Entries taken from a collection:
□ □ □ □

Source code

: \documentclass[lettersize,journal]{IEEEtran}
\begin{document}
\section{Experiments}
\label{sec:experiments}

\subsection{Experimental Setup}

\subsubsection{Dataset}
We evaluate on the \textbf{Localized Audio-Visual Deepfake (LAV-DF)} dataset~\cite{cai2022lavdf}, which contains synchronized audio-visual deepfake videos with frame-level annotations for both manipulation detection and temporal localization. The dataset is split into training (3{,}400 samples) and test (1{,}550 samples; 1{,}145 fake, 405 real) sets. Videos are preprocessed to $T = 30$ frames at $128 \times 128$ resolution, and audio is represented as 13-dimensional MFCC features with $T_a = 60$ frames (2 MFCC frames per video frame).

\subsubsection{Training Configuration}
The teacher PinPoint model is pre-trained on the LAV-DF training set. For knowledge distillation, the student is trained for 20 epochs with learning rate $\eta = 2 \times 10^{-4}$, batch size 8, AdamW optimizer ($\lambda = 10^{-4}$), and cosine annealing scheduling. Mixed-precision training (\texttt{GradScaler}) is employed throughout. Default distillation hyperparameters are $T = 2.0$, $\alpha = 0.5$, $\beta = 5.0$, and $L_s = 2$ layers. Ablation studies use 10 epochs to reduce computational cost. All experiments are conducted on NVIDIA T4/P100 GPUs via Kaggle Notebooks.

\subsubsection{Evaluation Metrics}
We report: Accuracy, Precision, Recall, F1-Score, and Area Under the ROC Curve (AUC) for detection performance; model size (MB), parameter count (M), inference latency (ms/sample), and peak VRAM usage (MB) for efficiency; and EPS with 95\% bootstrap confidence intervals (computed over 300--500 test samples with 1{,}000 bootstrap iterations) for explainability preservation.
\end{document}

□ □ □ □

# What is being asked:
Which lines in the records contain the word "subsubsection"? Copy each one.

# Your response:
\subsubsection{Dataset}
\subsubsection{Training Configuration}
\subsubsection{Evaluation Metrics}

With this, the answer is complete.